Когда к концу церемонии в Сен-Васт присутствующие должны были принести клятву, Юг де Ланнуа и Роланд де Дюнкерк незаметно вышли из церкви. Впоследствии они все же принесли присягу. Жан де Люксембург остался, но публично отказался присягать и, в отличие от остальных, упорствовал в своем отказе до самой своей смерти в 1441 году. В последние шесть лет своей жизни он так и не отказался от английского подданства и защищал свои замки в Пикардии, в то время как многие его вассалы продолжали служить Англии.
Такие люди, как Ланнуа и Жан де Люксембург, поддерживали дело, которое в конечном итоге было обречено на провал. Но их предостережения, высказанные на чреватых последствиями заседаниях Совета в Аррасе, оказались прозорливыми. Прошедшие годы так и не утихомирили гнев, вызванный в сердцах Карла VII и его министров договором в Труа и пятнадцатилетним союзом Филиппа с Англией. Карл VII так и не смог избавиться от мысли, что заключив Аррасский договор уступил Филиппу слишком много. У анжуйцев, главенствовавших в его Совете, были свои причины для недовольства Бургундским домом. Два дома принцев крови рассорились во время гражданских войн, и еще больше горечи добавили жестокие условия договора о выкупе Рене Анжуйского после его пленения при Бульневиле. Через 12 лет после заключения Аррасского договора посол курфюрста Саксонии при французском дворе сообщал, что Филипп Добрый был здесь так же ненавистен, как и раньше. Памятники Иоанну Бесстрашному, которые должны были быть воздвигнуты в Монтеро, так и не были построены, мессы за упокой его души так и не были отслужены, а виновные в его смерти так и не были привлечены к ответственности, хотя их личности были уже всем известны. Владения Филиппа, особенно в двух Бургундиях, продолжали оставаться добычей французских рутьеров, которых Карл VII не мог контролировать. Постоянное юридическое наступление подрывало авторитет Филиппа в его собственных владениях. Бургундские чиновники вскоре составляли длинные списки нарушений Аррасского договора и посягательств на его юрисдикцию.
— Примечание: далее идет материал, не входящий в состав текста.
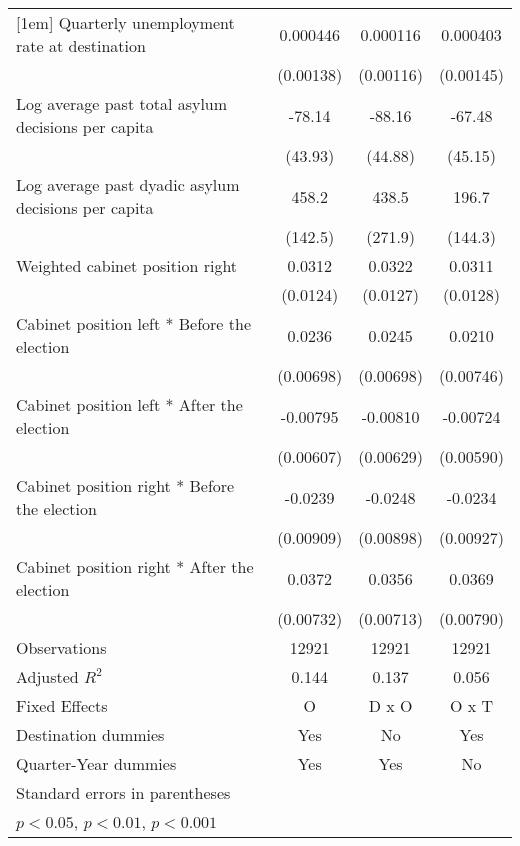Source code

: \begin{table}[htbp]
\begin{tabular}{l*{3}{c}}
[1em]
Quarterly unemployment rate at destination&    0.000446         &    0.000116         &    0.000403         \\
                    &   (0.00138)         &   (0.00116)         &   (0.00145)         \\
[1em]
Log average past total asylum decisions per capita&      -78.14         &      -88.16         &      -67.48         \\
                    &     (43.93)         &     (44.88)         &     (45.15)         \\
[1em]
Log average past dyadic asylum decisions per capita&       458.2\sym{**} &       438.5         &       196.7         \\
                    &     (142.5)         &     (271.9)         &     (144.3)         \\
[1em]
Weighted cabinet position right&      0.0312\sym{*}  &      0.0322\sym{*}  &      0.0311\sym{*}  \\
                    &    (0.0124)         &    (0.0127)         &    (0.0128)         \\
[1em]
Cabinet position left * Before the election&      0.0236\sym{**} &      0.0245\sym{***}&      0.0210\sym{**} \\
                    &   (0.00698)         &   (0.00698)         &   (0.00746)         \\
[1em]
Cabinet position left * After the election&    -0.00795         &    -0.00810         &    -0.00724         \\
                    &   (0.00607)         &   (0.00629)         &   (0.00590)         \\
[1em]
Cabinet position right * Before the election&     -0.0239\sym{*}  &     -0.0248\sym{**} &     -0.0234\sym{*}  \\
                    &   (0.00909)         &   (0.00898)         &   (0.00927)         \\
[1em]
Cabinet position right * After the election&      0.0372\sym{***}&      0.0356\sym{***}&      0.0369\sym{***}\\
                    &   (0.00732)         &   (0.00713)         &   (0.00790)         \\
\hline
Observations        &       12921         &       12921         &       12921         \\
Adjusted \(R^{2}\)  &       0.144         &       0.137         &       0.056         \\
Fixed Effects       &           O         &       D x O         &       O x T         \\
Destination dummies &         Yes         &          No         &         Yes         \\
Quarter-Year dummies&         Yes         &         Yes         &          No         \\
\hline\hline
\multicolumn{4}{l}{\footnotesize Standard errors in parentheses}\\
\multicolumn{4}{l}{\footnotesize \sym{*} \(p<0.05\), \sym{**} \(p<0.01\), \sym{***} \(p<0.001\)}\\
\end{tabular}
\end{table}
После поражений Англии в 1449–1453 гг. торжествующая Франция, избавленная от постоянной угрозы войны с той стороны Ла-Манша, в один прекрасный день бросит вызов бургундскому влиянию в Лотарингии, Люксембурге и Рейнской области — всех жизненно важных сферах бургундских интересов. "Когда человек хочет повалить большое и старое дерево, вросшее в землю длинными и глубокими корнями, он сначала роет вокруг него большую траншею… чтобы обрубить эти корни, — писал Тома Базен, — именно так, чтобы уничтожить Бургундский дом, в то время самое богатое и успешное государство Франции и Германии, Карл, король Франции, начал подрывать и обрубать его корни". Вскоре Филипп узнал то, что никогда не забывали англичане: в долгосрочной перспективе его политическая автономия не сможет сохраниться, если он примет статус вассала Франции династии Валуа. Не только в ретроспективе можно увидеть, что Аррасский договор подготовил почву для окончательного разрушения Бургундского государства. Более дальновидные члены Совета Филиппа предупреждали его в то время, что если Карлу VII удастся избавить Францию от англичан, то Бургундский дом будет следующим[650].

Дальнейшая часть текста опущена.